## [EXCERPTED DATA]

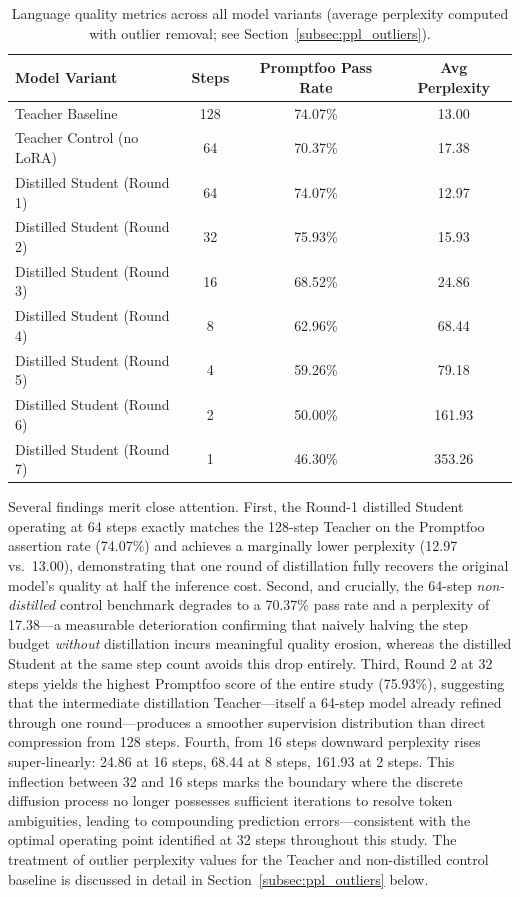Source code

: \documentclass[11pt, a4paper]{article}
\begin{document}
\begin{table}[H]
\centering
\caption{Language quality metrics across all model variants (average perplexity computed with outlier removal; see Section~\ref{subsec:ppl_outliers}).}
\label{tab:quality_results}
\begin{tabular}{@{}lccc@{}}
\toprule
\textbf{Model Variant} & \textbf{Steps} & \textbf{Promptfoo Pass Rate} & \textbf{Avg Perplexity} \\ \midrule
Teacher Baseline            & 128 & 74.07\% & 13.00  \\
Teacher Control (no LoRA)   & 64  & 70.37\% & 17.38  \\
Distilled Student (Round 1) & 64  & 74.07\% & 12.97  \\
Distilled Student (Round 2) & 32  & 75.93\% & 15.93  \\
Distilled Student (Round 3) & 16  & 68.52\% & 24.86  \\
Distilled Student (Round 4) & 8   & 62.96\% & 68.44  \\
Distilled Student (Round 5) & 4   & 59.26\% & 79.18  \\
Distilled Student (Round 6) & 2   & 50.00\% & 161.93 \\
Distilled Student (Round 7) & 1   & 46.30\% & 353.26 \\ \bottomrule
\end{tabular}
\end{table}

Several findings merit close attention. First, the Round-1 distilled Student operating at 64 steps exactly matches the 128-step Teacher on the Promptfoo assertion rate (74.07\%) and achieves a marginally lower perplexity (12.97 vs.\ 13.00), demonstrating that one round of distillation fully recovers the original model's quality at half the inference cost. Second, and crucially, the 64-step \emph{non-distilled} control benchmark degrades to a 70.37\% pass rate and a perplexity of 17.38---a measurable deterioration confirming that naively halving the step budget \emph{without} distillation incurs meaningful quality erosion, whereas the distilled Student at the same step count avoids this drop entirely. Third, Round 2 at 32 steps yields the highest Promptfoo score of the entire study (75.93\%), suggesting that the intermediate distillation Teacher---itself a 64-step model already refined through one round---produces a smoother supervision distribution than direct compression from 128 steps. Fourth, from 16 steps downward perplexity rises super-linearly: 24.86 at 16 steps, 68.44 at 8 steps, 161.93 at 2 steps. This inflection between 32 and 16 steps marks the boundary where the discrete diffusion process no longer possesses sufficient iterations to resolve token ambiguities, leading to compounding prediction errors---consistent with the optimal operating point identified at 32 steps throughout this study. The treatment of outlier perplexity values for the Teacher and non-distilled control baseline is discussed in detail in Section~\ref{subsec:ppl_outliers} below.
\end{document}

## [TASK STATEMENT]
Copy every line above exactly, leaving no picture in the copy.

## [REPLY]
Source code

: \documentclass[11pt, a4paper]{article}
\begin{document}
\begin{table}[H]
\centering
\caption{Language quality metrics across all model variants (average perplexity computed with outlier removal; see Section~\ref{subsec:ppl_outliers}).}
\label{tab:quality_results}
\begin{tabular}{@{}lccc@{}}
\toprule
\textbf{Model Variant} & \textbf{Steps} & \textbf{Promptfoo Pass Rate} & \textbf{Avg Perplexity} \\ \midrule
Teacher Baseline            & 128 & 74.07\% & 13.00  \\
Teacher Control (no LoRA)   & 64  & 70.37\% & 17.38  \\
Distilled Student (Round 1) & 64  & 74.07\% & 12.97  \\
Distilled Student (Round 2) & 32  & 75.93\% & 15.93  \\
Distilled Student (Round 3) & 16  & 68.52\% & 24.86  \\
Distilled Student (Round 4) & 8   & 62.96\% & 68.44  \\
Distilled Student (Round 5) & 4   & 59.26\% & 79.18  \\
Distilled Student (Round 6) & 2   & 50.00\% & 161.93 \\
Distilled Student (Round 7) & 1   & 46.30\% & 353.26 \\ \bottomrule
\end{tabular}
\end{table}

Several findings merit close attention. First, the Round-1 distilled Student operating at 64 steps exactly matches the 128-step Teacher on the Promptfoo assertion rate (74.07\%) and achieves a marginally lower perplexity (12.97 vs.\ 13.00), demonstrating that one round of distillation fully recovers the original model's quality at half the inference cost. Second, and crucially, the 64-step \emph{non-distilled} control benchmark degrades to a 70.37\% pass rate and a perplexity of 17.38---a measurable deterioration confirming that naively halving the step budget \emph{without} distillation incurs meaningful quality erosion, whereas the distilled Student at the same step count avoids this drop entirely. Third, Round 2 at 32 steps yields the highest Promptfoo score of the entire study (75.93\%), suggesting that the intermediate distillation Teacher---itself a 64-step model already refined through one round---produces a smoother supervision distribution than direct compression from 128 steps. Fourth, from 16 steps downward perplexity rises super-linearly: 24.86 at 16 steps, 68.44 at 8 steps, 161.93 at 2 steps. This inflection between 32 and 16 steps marks the boundary where the discrete diffusion process no longer possesses sufficient iterations to resolve token ambiguities, leading to compounding prediction errors---consistent with the optimal operating point identified at 32 steps throughout this study. The treatment of outlier perplexity values for the Teacher and non-distilled control baseline is discussed in detail in Section~\ref{subsec:ppl_outliers} below.
\end{document}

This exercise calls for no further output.